- [TASK DETAILS]:
For the entries below, the result should be an exact transcription of the lines from the one with "('spam', 'Spam', 'SPAM!')" up to and including the one with "## No Enclosing Delimiters", and only those.

- [AVAILABLE DATA]:

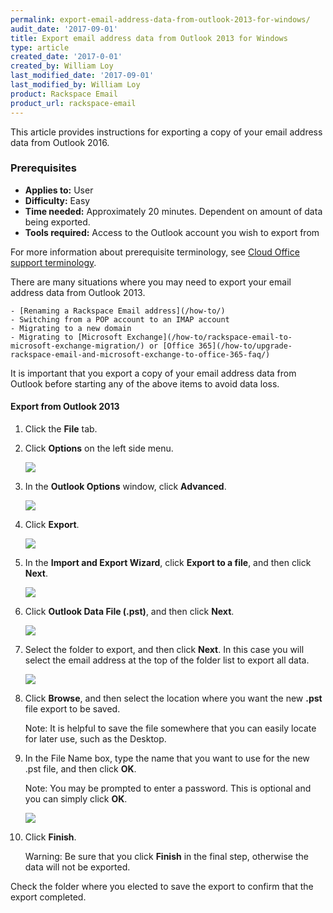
 ```yaml
---
permalink: export-email-address-data-from-outlook-2013-for-windows/
audit_date: '2017-09-01'
title: Export email address data from Outlook 2013 for Windows
type: article
created_date: '2017-0-01'
created_by: William Loy
last_modified_date: '2017-09-01'
last_modified_by: William Loy
product: Rackspace Email
product_url: rackspace-email
---
```


This article provides instructions for exporting a copy of your email address data from Outlook 2016.

### Prerequisites

- **Applies to:** User
- **Difficulty:** Easy
- **Time needed:** Approximately 20 minutes. Dependent on amount of data being exported.
- **Tools required:**  Access to the Outlook account you wish to export from

For more information about prerequisite terminology, see [Cloud Office support terminology](/how-to/cloud-office-support-terminology/).


There are many situations where you may need to export your email address data from Outlook 2013.

    - [Renaming a Rackspace Email address](/how-to/)
    - Switching from a POP account to an IMAP account
    - Migrating to a new domain
    - Migrating to [Microsoft Exchange](/how-to/rackspace-email-to-microsoft-exchange-migration/) or [Office 365](/how-to/upgrade-rackspace-email-and-microsoft-exchange-to-office-365-faq/)

It is important that you export a copy of your email address data from Outlook before starting any of the above items to avoid data loss.


#### Export from Outlook 2013

1. Click the **File** tab.
2. Click **Options** on the left side menu.

    <img src="{% asset_path rackspace-email/export-email-address-from-outlook-2016-for-windows/options2013.png %}" />

3. In the **Outlook Options** window, click **Advanced**.

    <img src="{% asset_path rackspace-email/export-email-address-from-outlook-2016-for-windows/advanced2013.png %}" />

4. Click **Export**.

    <img src="{% asset_path rackspace-email/export-email-address-from-outlook-2016-for-windows/export2013.png %}" />

5. In the **Import and Export Wizard**, click **Export to a file**, and then click **Next**.

    <img src="{% asset_path rackspace-email/export-email-address-from-outlook-2016-for-windows/export_to_file2013.png %}" />

6. Click **Outlook Data File (.pst)**, and then click **Next**.

    <img src="{% asset_path rackspace-email/export-email-address-from-outlook-2016-for-windows/outlook_data-file2013.png %}" />

7. Select the folder to export, and then click **Next**. In this case you will select the email address at the top of the folder list to export all data.

    <img src="{% asset_path rackspace-email/export-email-address-from-outlook-2016-for-windows/export_folder_list2013.png %}" />

8. Click **Browse**, and then select the location where you want the new **.pst** file export to be saved.

    Note: It is helpful to save the file somewhere that you can easily locate for later use, such as the Desktop.

9. In the File Name box, type the name that you want to use for the new .pst file, and then click **OK**.

    Note: You may be prompted to enter a password. This is optional and you can simply click **OK**.

    <img src="{% asset_path rackspace-email/export-email-address-from-outlook-2016-for-windows/browse_finish2013.png %}" />

10. Click **Finish**.

    Warning: Be sure that you click **Finish** in the final step, otherwise the data will not be exported.

Check the folder where you elected to save the export to confirm that the export completed.

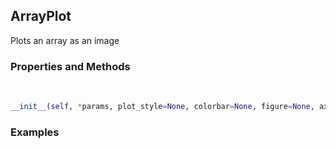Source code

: ## <a id="McUtils.McUtils.Plots.Plots.ArrayPlot">ArrayPlot</a>
Plots an array as an image

### Properties and Methods
<a id="McUtils.McUtils.Plots.Plots.ArrayPlot.__init__" class="docs-object-method">&nbsp;</a>
```python
__init__(self, *params, plot_style=None, colorbar=None, figure=None, axes=None, subplot_kw=None, method='imshow', **opts): 
```

### Examples


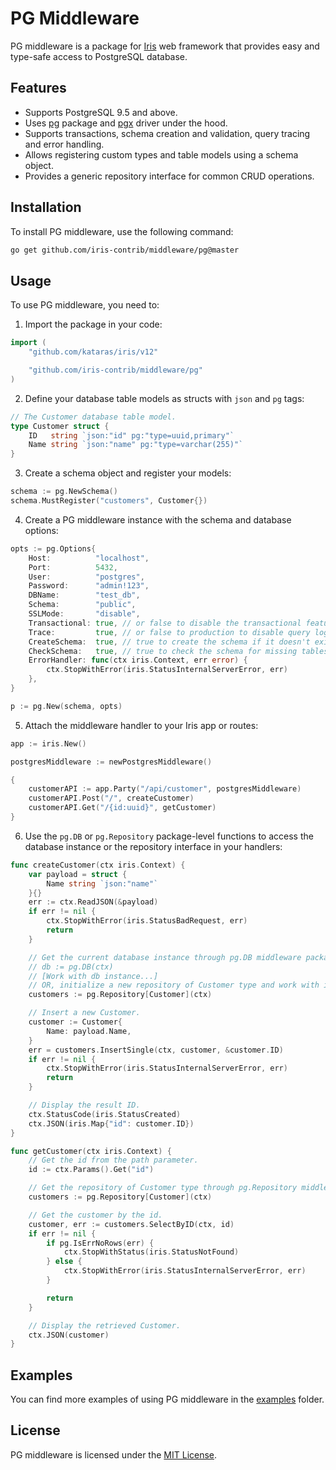 # PG Middleware

PG middleware is a package for [Iris](https://iris-go.com/) web framework that provides easy and type-safe access to PostgreSQL database.

## Features

- Supports PostgreSQL 9.5 and above.
- Uses [pg](https://github.com/kataras/pg) package and [pgx](https://github.com/jackc/pgx) driver under the hood.
- Supports transactions, schema creation and validation, query tracing and error handling.
- Allows registering custom types and table models using a schema object.
- Provides a generic repository interface for common CRUD operations.

## Installation

To install PG middleware, use the following command:

```sh
go get github.com/iris-contrib/middleware/pg@master
```

## Usage

To use PG middleware, you need to:

1. Import the package in your code:

```go
import (
	"github.com/kataras/iris/v12"

	"github.com/iris-contrib/middleware/pg"
)
```

2. Define your database table models as structs with `json` and `pg` tags:

```go
// The Customer database table model.
type Customer struct {
	ID   string `json:"id" pg:"type=uuid,primary"`
	Name string `json:"name" pg:"type=varchar(255)"`
}
```

3. Create a schema object and register your models:

```go
schema := pg.NewSchema()
schema.MustRegister("customers", Customer{})
```

4. Create a PG middleware instance with the schema and database options:

```go
opts := pg.Options{
	Host:          "localhost",
	Port:          5432,
	User:          "postgres",
	Password:      "admin!123",
	DBName:        "test_db",
	Schema:        "public",
	SSLMode:       "disable",
	Transactional: true, // or false to disable the transactional feature.
	Trace:         true, // or false to production to disable query logging.
	CreateSchema:  true, // true to create the schema if it doesn't exist.
	CheckSchema:   true, // true to check the schema for missing tables and columns.
	ErrorHandler: func(ctx iris.Context, err error) {
		ctx.StopWithError(iris.StatusInternalServerError, err)
	},
}

p := pg.New(schema, opts)
```

5. Attach the middleware handler to your Iris app or routes:

```go
app := iris.New()

postgresMiddleware := newPostgresMiddleware()

{
	customerAPI := app.Party("/api/customer", postgresMiddleware)
	customerAPI.Post("/", createCustomer)
	customerAPI.Get("/{id:uuid}", getCustomer)
}
```

6. Use the `pg.DB` or `pg.Repository` package-level functions to access the database instance or the repository interface in your handlers:

```go
func createCustomer(ctx iris.Context) {
	var payload = struct {
		Name string `json:"name"`
	}{}
	err := ctx.ReadJSON(&payload)
	if err != nil {
		ctx.StopWithError(iris.StatusBadRequest, err)
		return
	}

	// Get the current database instance through pg.DB middleware package-level function.
	// db := pg.DB(ctx)
	// [Work with db instance...]
	// OR, initialize a new repository of Customer type and work with it (type-safety).
	customers := pg.Repository[Customer](ctx)

	// Insert a new Customer.
	customer := Customer{
		Name: payload.Name,
	}
	err = customers.InsertSingle(ctx, customer, &customer.ID)
	if err != nil {
		ctx.StopWithError(iris.StatusInternalServerError, err)
		return
	}

	// Display the result ID.
	ctx.StatusCode(iris.StatusCreated)
	ctx.JSON(iris.Map{"id": customer.ID})
}

func getCustomer(ctx iris.Context) {
	// Get the id from the path parameter.
	id := ctx.Params().Get("id")

	// Get the repository of Customer type through pg.Repository middleware package-level function.
	customers := pg.Repository[Customer](ctx)

	// Get the customer by the id.
	customer, err := customers.SelectByID(ctx, id)
	if err != nil {
		if pg.IsErrNoRows(err) {
			ctx.StopWithStatus(iris.StatusNotFound)
		} else {
			ctx.StopWithError(iris.StatusInternalServerError, err)
		}

		return
	}

	// Display the retrieved Customer.
	ctx.JSON(customer)
}
```

## Examples

You can find more examples of using PG middleware in the [examples](./examples) folder.

## License

PG middleware is licensed under the [MIT License](./LICENSE).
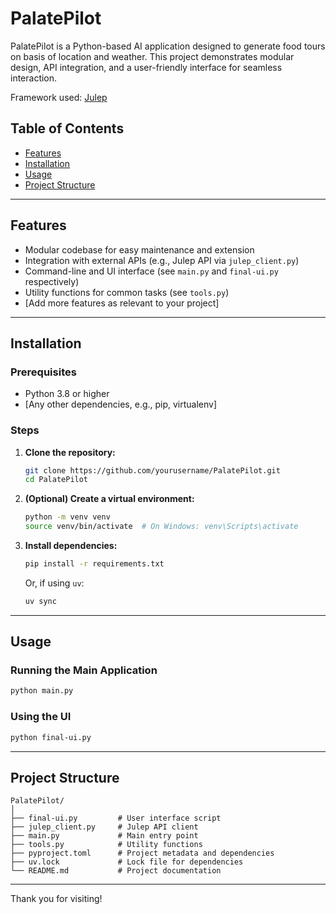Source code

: # PalatePilot

PalatePilot is a Python-based AI application designed to generate food tours on basis of location and weather. This project demonstrates modular design, API integration, and a user-friendly interface for seamless interaction.

Framework used: [Julep](https://github.com/julep-ai/julep)

## Table of Contents

- [Features](#features)
- [Installation](#installation)
- [Usage](#usage)
- [Project Structure](#project-structure)

---

## Features

- Modular codebase for easy maintenance and extension
- Integration with external APIs (e.g., Julep API via `julep_client.py`)
- Command-line and UI interface (see `main.py` and `final-ui.py` respectively)
- Utility functions for common tasks (see `tools.py`)
- [Add more features as relevant to your project]

---

## Installation

### Prerequisites

- Python 3.8 or higher
- [Any other dependencies, e.g., pip, virtualenv]

### Steps

1. **Clone the repository:**

   ```bash
   git clone https://github.com/yourusername/PalatePilot.git
   cd PalatePilot
   ```

2. **(Optional) Create a virtual environment:**

   ```bash
   python -m venv venv
   source venv/bin/activate  # On Windows: venv\Scripts\activate
   ```

3. **Install dependencies:**
   ```bash
   pip install -r requirements.txt
   ```
   Or, if using `uv`:
   ```bash
   uv sync
   ```

---

## Usage

### Running the Main Application

```bash
python main.py
```

### Using the UI

```bash
python final-ui.py
```

---

## Project Structure

```
PalatePilot/
│
├── final-ui.py         # User interface script
├── julep_client.py     # Julep API client
├── main.py             # Main entry point
├── tools.py            # Utility functions
├── pyproject.toml      # Project metadata and dependencies
├── uv.lock             # Lock file for dependencies
└── README.md           # Project documentation
```

---

Thank you for visiting!
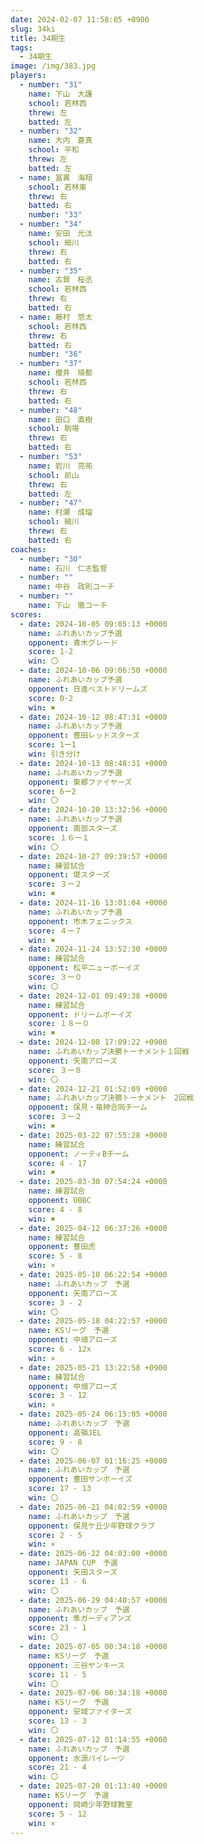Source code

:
 ```yaml
---
date: 2024-02-07 11:58:05 +0900
slug: 34ki
title: 34期生
tags:
  - 34期生
image: /img/383.jpg
players:
  - number: "31"
    name: 下山　大護
    school: 若林西
    threw: 左
    batted: 左
  - number: "32"
    name: 大内　蒼真
    school: 平和
    threw: 左
    batted: 左
  - name: 冨異　海翔
    school: 若林東
    threw: 右
    batted: 右
    number: "33"
  - number: "34"
    name: 安田　光汰
    school: 細川
    threw: 右
    batted: 右
  - number: "35"
    name: 古賀　桜丞
    school: 若林西
    threw: 右
    batted: 右
  - name: 藤村　悠太
    school: 若林西
    threw: 右
    batted: 右
    number: "36"
  - number: "37"
    name: 櫻井　瑛都
    school: 若林西
    threw: 右
    batted: 右
  - number: "48"
    name: 田口　直樹
    school: 駒場
    threw: 右
    batted: 右
  - number: "53"
    name: 岩川　亮祐
    school: 前山
    threw: 右
    batted: 左
  - number: "47"
    name: 村瀬　成瑠
    school: 細川
    threw: 右
    batted: 右
coaches:
  - number: "30"
    name: 石川　仁志監督
  - number: ""
    name: 中谷　政則コーチ
  - number: ""
    name: 下山　徹コーチ
scores:
  - date: 2024-10-05 09:05:13 +0000
    name: ふれあいカップ予選
    opponent: 青木グレード
    score: 1-2
    win: 〇
  - date: 2024-10-06 09:06:50 +0000
    name: ふれあいカップ予選
    opponent: 日進ベストドリームズ
    score: 0-2
    win: ✖
  - date: 2024-10-12 08:47:31 +0000
    name: ふれあいカップ予選
    opponent: 豊田レッドスターズ
    score: 1ー1
    win: 引き分け
  - date: 2024-10-13 08:48:31 +0000
    name: ふれあいカップ予選
    opponent: 東郷ファイヤーズ
    score: 6ー2
    win: 〇
  - date: 2024-10-20 13:32:56 +0000
    name: ふれあいカップ予選
    opponent: 南部スターズ
    score: １６ー１
    win: 〇
  - date: 2024-10-27 09:39:57 +0000
    name: 練習試合
    opponent: 堤スターズ
    score: ３ー２
    win: ✖
  - date: 2024-11-16 13:01:04 +0000
    name: ふれあいカップ予選
    opponent: 市木フェニックス
    score: ４ー７
    win: ✖
  - date: 2024-11-24 13:52:30 +0000
    name: 練習試合
    opponent: 松平ニューボーイズ
    score: ３ー０
    win: 〇
  - date: 2024-12-01 09:49:38 +0000
    name: 練習試合
    opponent: ドリームボーイズ
    score: １８ー０
    win: ✖
  - date: 2024-12-08 17:09:22 +0900
    name: ふれあいカップ決勝トーナメント１回戦
    opponent: 矢南アローズ
    score: ３ー８
    win: 〇
  - date: 2024-12-21 01:52:09 +0000
    name: ふれあいカップ決勝トーナメント　2回戦
    opponent: 保見・竜神合同チーム
    score: ３ー２
    win: ✖
  - date: 2025-03-22 07:55:28 +0000
    name: 練習試合
    opponent: ノーティBチーム
    score: 4 - 17
    win: ✖
  - date: 2025-03-30 07:54:24 +0000
    name: 練習試合
    opponent: OBBC
    score: 4 - 8
    win: ✖
  - date: 2025-04-12 06:37:26 +0000
    name: 練習試合
    opponent: 豊田虎
    score: 5 - 8
    win: ×
  - date: 2025-05-10 06:22:54 +0000
    name: ふれあいカップ　予選
    opponent: 矢南アローズ
    score: 3 - 2
    win: 〇
  - date: 2025-05-18 04:22:57 +0000
    name: KSリーグ　予選
    opponent: 中畑アローズ
    score: 6 - 12x
    win: ×
  - date: 2025-05-21 13:22:58 +0900
    name: 練習試合
    opponent: 中畑アローズ
    score: 3 - 12
    win: ×
  - date: 2025-05-24 06:15:05 +0000
    name: ふれあいカップ　予選
    opponent: 高嶺JEL
    score: 9 - 8
    win: 〇
  - date: 2025-06-07 01:16:25 +0000
    name: ふれあいカップ　予選
    opponent: 豊田サンボーイズ
    score: 17 - 13
    win: 〇
  - date: 2025-06-21 04:02:59 +0000
    name: ふれあいカップ　予選
    opponent: 保見ケ丘少年野球クラブ
    score: 2 - 5
    win: ×
  - date: 2025-06-22 04:03:00 +0000
    name: JAPAN CUP　予選
    opponent: 矢田スターズ
    score: 13 - 6
    win: 〇
  - date: 2025-06-29 04:40:57 +0000
    name: ふれあいカップ　予選
    opponent: 隼ガーディアンズ
    score: 23 - 1
    win: 〇
  - date: 2025-07-05 00:34:18 +0000
    name: KSリーグ　予選
    opponent: 三谷ヤンキース
    score: 11 - 5
    win: 〇
  - date: 2025-07-06 00:34:18 +0000
    name: KSリーグ　予選
    opponent: 安城ファイターズ
    score: 13 - 3
    win: 〇
  - date: 2025-07-12 01:14:55 +0000
    name: ふれあいカップ　予選
    opponent: 水源パイレーツ
    score: 21 - 4
    win: 〇
  - date: 2025-07-20 01:13:40 +0000
    name: KSリーグ　予選
    opponent: 岡崎少年野球教室
    score: 5 - 12
    win: ×
---
```

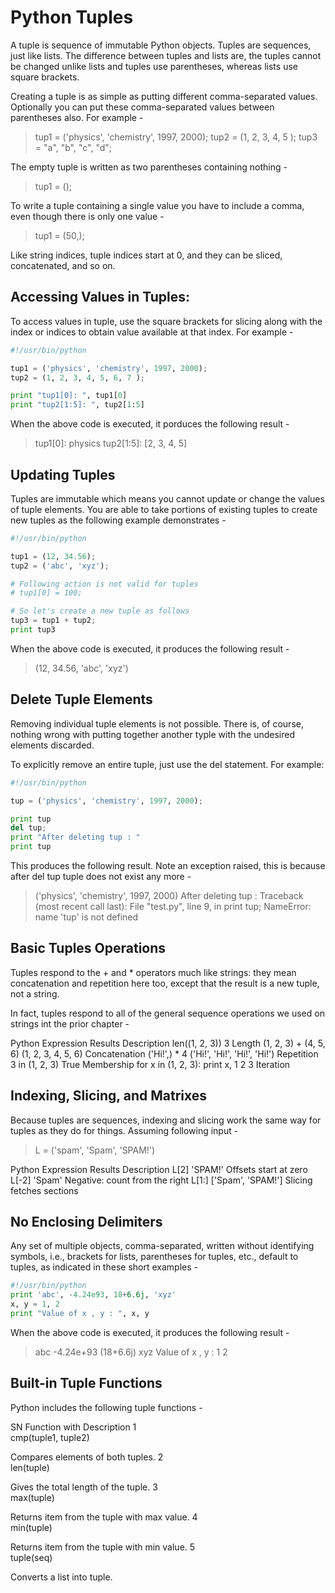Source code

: # Python Tuples

A tuple is sequence of immutable Python objects. Tuples are sequences, just like lists. The difference between tuples and lists are, the tuples cannot be changed unlike lists and tuples use parentheses, whereas lists use square brackets.

Creating a tuple is as simple as putting different comma-separated values. Optionally you can put these comma-separated values between parentheses also. For example -

> tup1 = ('physics', 'chemistry', 1997, 2000);
  tup2 = (1, 2, 3, 4, 5 );
  tup3 = "a", "b", "c", "d";

The empty tuple is written as two parentheses containing nothing - 

> tup1 = ();

To write a tuple containing a single value you have to include a comma, even though there is only one value - 

> tup1 = (50,);

Like string indices, tuple indices start at 0, and they can be sliced, concatenated, and so on.

## Accessing Values in Tuples:

To access values in tuple, use the square brackets for slicing along with the index or indices to obtain value available at that index. For example -

```python
#!/usr/bin/python

tup1 = ('physics', 'chemistry', 1997, 2000);
tup2 = (1, 2, 3, 4, 5, 6, 7 );

print "tup1[0]: ", tup1[0]
print "tup2[1:5]: ", tup2[1:5]
```

When the above code is executed, it porduces the following result - 

> tup1[0]:  physics
  tup2[1:5]:  [2, 3, 4, 5]

## Updating Tuples

Tuples are immutable which means you cannot update or change the values of tuple elements. You are able to take portions of existing tuples to create new tuples as the following example demonstrates -

```python
#!/usr/bin/python

tup1 = (12, 34.56);
tup2 = ('abc', 'xyz');

# Following action is not valid for tuples
# tup1[0] = 100;

# So let's create a new tuple as follows
tup3 = tup1 + tup2;
print tup3
```

When the above code is executed, it produces the following result - 
> (12, 34.56, 'abc', 'xyz')

## Delete Tuple Elements

Removing individual tuple elements is not possible. There is, of course, nothing wrong with putting together another typle with the undesired elements discarded.

To explicitly remove an entire tuple, just use the del statement. For example:

```python
#!/usr/bin/python

tup = ('physics', 'chemistry', 1997, 2000);

print tup
del tup;
print "After deleting tup : "
print tup
```

This produces the following result. Note an exception raised, this is because after del tup tuple does not exist any more -

> ('physics', 'chemistry', 1997, 2000)
After deleting tup :
Traceback (most recent call last):
  File "test.py", line 9, in <module>
    print tup;
NameError: name 'tup' is not defined

## Basic Tuples Operations

Tuples respond to the + and * operators much like strings: they mean concatenation and repetition here too, except that the result is a new tuple, not a string.

In fact, tuples respond to all of the general sequence operations we used on strings int the prior chapter -

Python Expression	Results	Description
len((1, 2, 3))	3	Length
(1, 2, 3) + (4, 5, 6)	(1, 2, 3, 4, 5, 6)	Concatenation
('Hi!',) * 4	('Hi!', 'Hi!', 'Hi!', 'Hi!')	Repetition
3 in (1, 2, 3)	True	Membership
for x in (1, 2, 3): print x,	1 2 3	Iteration

## Indexing, Slicing, and Matrixes

Because tuples are sequences, indexing and slicing work the same way for tuples as they do for things. Assuming following input - 

> L = ('spam', 'Spam', 'SPAM!')

Python Expression	Results	Description
L[2]	'SPAM!'	Offsets start at zero
L[-2]	'Spam'	Negative: count from the right
L[1:]	['Spam', 'SPAM!']	Slicing fetches sections

## No Enclosing Delimiters

Any set of multiple objects, comma-separated, written without identifying symbols, i.e., brackets for lists, parentheses for tuples, etc., default to tuples, as indicated in these short examples - 

```python
#!/usr/bin/python
print 'abc', -4.24e93, 18+6.6j, 'xyz'
x, y = 1, 2
print "Value of x , y : ", x, y
```

When the above code is executed, it produces the following result - 

> abc -4.24e+93 (18+6.6j) xyz
Value of x , y : 1 2

## Built-in Tuple Functions

Python includes the following tuple functions - 

SN	Function with Description
1	
cmp(tuple1, tuple2)

Compares elements of both tuples.
2	
len(tuple)

Gives the total length of the tuple.
3	
max(tuple)

Returns item from the tuple with max value.
4	
min(tuple)

Returns item from the tuple with min value.
5	
tuple(seq)

Converts a list into tuple.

- [ANSWER FOR THIS EXERCISE]:
> L = ('spam', 'Spam', 'SPAM!')

Python Expression	Results	Description
L[2]	'SPAM!'	Offsets start at zero
L[-2]	'Spam'	Negative: count from the right
L[1:]	['Spam', 'SPAM!']	Slicing fetches sections

## No Enclosing Delimiters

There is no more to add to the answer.